__PROBLEM TO SOLVE__: Every line in the data below from the one containing "PRs following standards" down to the one containing "understand them easily.", both included, must be retyped exactly; no other line is to appear.

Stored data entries
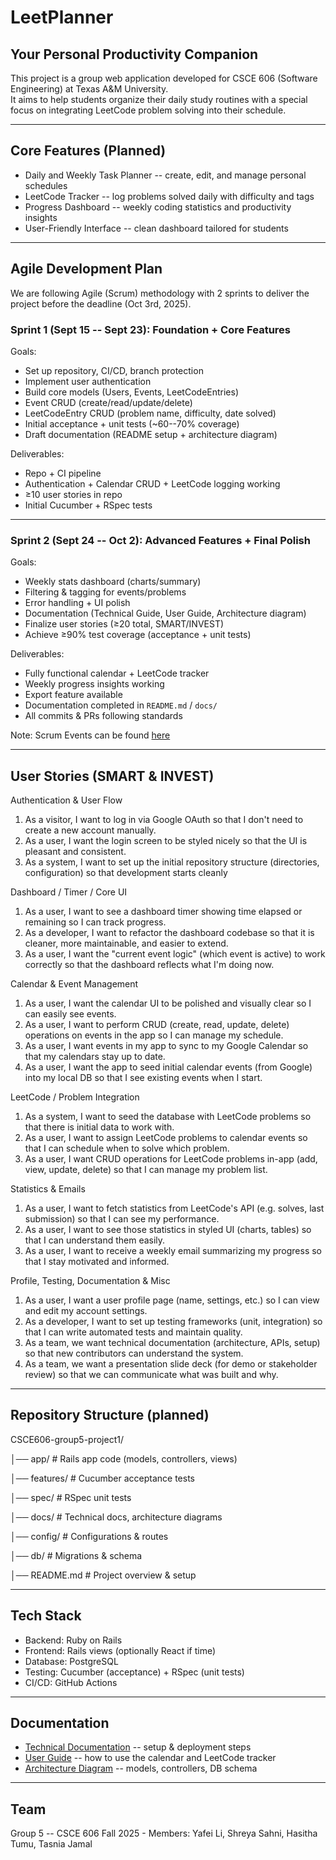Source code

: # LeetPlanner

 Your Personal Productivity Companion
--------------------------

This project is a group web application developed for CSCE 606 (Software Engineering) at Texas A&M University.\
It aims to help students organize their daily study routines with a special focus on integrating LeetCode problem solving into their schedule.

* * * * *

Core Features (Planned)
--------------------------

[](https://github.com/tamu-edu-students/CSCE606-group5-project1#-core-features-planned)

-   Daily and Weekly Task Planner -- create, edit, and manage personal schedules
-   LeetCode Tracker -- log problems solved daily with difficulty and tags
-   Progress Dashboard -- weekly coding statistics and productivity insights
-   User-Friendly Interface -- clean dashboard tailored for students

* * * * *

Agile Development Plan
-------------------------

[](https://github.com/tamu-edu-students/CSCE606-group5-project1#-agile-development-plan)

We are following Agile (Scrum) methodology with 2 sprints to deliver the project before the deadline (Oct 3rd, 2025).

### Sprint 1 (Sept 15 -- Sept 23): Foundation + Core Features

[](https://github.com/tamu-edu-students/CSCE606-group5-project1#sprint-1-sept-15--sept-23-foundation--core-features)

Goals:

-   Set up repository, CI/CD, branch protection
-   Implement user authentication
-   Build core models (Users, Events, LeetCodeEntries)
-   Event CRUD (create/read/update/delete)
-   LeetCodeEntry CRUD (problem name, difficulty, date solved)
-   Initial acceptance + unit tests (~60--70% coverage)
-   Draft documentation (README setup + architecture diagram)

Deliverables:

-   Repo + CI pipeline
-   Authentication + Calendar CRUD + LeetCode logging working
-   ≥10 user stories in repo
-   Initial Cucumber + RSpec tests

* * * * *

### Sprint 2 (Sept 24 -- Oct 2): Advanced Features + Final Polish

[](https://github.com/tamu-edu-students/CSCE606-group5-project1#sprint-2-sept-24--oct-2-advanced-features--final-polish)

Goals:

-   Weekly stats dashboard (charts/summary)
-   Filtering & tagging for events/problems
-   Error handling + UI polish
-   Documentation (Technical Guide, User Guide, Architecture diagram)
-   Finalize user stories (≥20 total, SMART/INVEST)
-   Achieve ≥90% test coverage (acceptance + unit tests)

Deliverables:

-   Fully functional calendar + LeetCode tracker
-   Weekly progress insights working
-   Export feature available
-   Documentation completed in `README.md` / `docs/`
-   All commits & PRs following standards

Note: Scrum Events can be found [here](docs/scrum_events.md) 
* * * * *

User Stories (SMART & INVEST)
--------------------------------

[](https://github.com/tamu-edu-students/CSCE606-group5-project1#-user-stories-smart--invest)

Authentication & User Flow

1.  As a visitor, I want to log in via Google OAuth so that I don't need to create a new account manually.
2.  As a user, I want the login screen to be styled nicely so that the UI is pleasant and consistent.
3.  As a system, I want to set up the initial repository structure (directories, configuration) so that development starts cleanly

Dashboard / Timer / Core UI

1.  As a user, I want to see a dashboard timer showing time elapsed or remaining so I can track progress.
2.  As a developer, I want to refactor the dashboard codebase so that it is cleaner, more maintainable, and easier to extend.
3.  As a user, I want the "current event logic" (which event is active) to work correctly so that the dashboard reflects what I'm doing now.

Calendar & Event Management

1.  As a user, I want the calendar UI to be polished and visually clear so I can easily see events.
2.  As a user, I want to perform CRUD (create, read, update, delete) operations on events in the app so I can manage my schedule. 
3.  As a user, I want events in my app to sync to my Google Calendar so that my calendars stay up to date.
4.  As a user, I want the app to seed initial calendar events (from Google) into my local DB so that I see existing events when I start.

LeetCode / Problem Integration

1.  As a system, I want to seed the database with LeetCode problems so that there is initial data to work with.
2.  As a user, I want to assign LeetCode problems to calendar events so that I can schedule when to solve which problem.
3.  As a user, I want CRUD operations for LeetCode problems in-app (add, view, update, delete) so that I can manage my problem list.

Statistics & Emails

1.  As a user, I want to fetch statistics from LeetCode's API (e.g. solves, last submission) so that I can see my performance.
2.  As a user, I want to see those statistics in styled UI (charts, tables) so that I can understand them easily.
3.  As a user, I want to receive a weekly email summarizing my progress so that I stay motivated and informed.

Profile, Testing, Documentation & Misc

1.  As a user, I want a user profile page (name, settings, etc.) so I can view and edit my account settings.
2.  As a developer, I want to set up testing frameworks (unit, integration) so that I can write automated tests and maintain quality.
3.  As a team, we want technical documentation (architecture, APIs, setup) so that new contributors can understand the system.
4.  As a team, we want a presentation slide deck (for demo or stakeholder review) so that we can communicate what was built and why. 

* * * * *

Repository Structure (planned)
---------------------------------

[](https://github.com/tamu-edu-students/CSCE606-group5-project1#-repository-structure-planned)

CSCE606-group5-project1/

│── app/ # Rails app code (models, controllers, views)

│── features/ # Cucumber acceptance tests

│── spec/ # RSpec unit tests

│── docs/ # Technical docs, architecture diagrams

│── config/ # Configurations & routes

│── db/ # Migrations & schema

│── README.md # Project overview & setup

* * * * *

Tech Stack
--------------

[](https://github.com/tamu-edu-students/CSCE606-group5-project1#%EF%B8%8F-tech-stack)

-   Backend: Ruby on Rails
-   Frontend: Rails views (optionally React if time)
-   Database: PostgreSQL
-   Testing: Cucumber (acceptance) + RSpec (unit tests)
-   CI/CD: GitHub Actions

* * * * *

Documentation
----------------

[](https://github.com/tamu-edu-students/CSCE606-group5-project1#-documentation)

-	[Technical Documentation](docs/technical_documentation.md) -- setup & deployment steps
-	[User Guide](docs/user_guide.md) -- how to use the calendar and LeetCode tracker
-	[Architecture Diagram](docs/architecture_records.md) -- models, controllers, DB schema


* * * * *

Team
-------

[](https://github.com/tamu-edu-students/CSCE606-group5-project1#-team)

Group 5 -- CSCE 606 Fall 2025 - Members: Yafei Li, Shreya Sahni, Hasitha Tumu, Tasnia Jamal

__WRITTEN RESPONSE__:
-   All commits & PRs following standards

Note: Scrum Events can be found [here](docs/scrum_events.md) 
* * * * *

User Stories (SMART & INVEST)
--------------------------------

[](https://github.com/tamu-edu-students/CSCE606-group5-project1#-user-stories-smart--invest)

Authentication & User Flow

1.  As a visitor, I want to log in via Google OAuth so that I don't need to create a new account manually.
2.  As a user, I want the login screen to be styled nicely so that the UI is pleasant and consistent.
3.  As a system, I want to set up the initial repository structure (directories, configuration) so that development starts cleanly

Dashboard / Timer / Core UI

1.  As a user, I want to see a dashboard timer showing time elapsed or remaining so I can track progress.
2.  As a developer, I want to refactor the dashboard codebase so that it is cleaner, more maintainable, and easier to extend.
3.  As a user, I want the "current event logic" (which event is active) to work correctly so that the dashboard reflects what I'm doing now.

Calendar & Event Management

1.  As a user, I want the calendar UI to be polished and visually clear so I can easily see events.
2.  As a user, I want to perform CRUD (create, read, update, delete) operations on events in the app so I can manage my schedule. 
3.  As a user, I want events in my app to sync to my Google Calendar so that my calendars stay up to date.
4.  As a user, I want the app to seed initial calendar events (from Google) into my local DB so that I see existing events when I start.

LeetCode / Problem Integration

1.  As a system, I want to seed the database with LeetCode problems so that there is initial data to work with.
2.  As a user, I want to assign LeetCode problems to calendar events so that I can schedule when to solve which problem.
3.  As a user, I want CRUD operations for LeetCode problems in-app (add, view, update, delete) so that I can manage my problem list.

Statistics & Emails

1.  As a user, I want to fetch statistics from LeetCode's API (e.g. solves, last submission) so that I can see my performance.
2.  As a user, I want to see those statistics in styled UI (charts, tables) so that I can understand them easily.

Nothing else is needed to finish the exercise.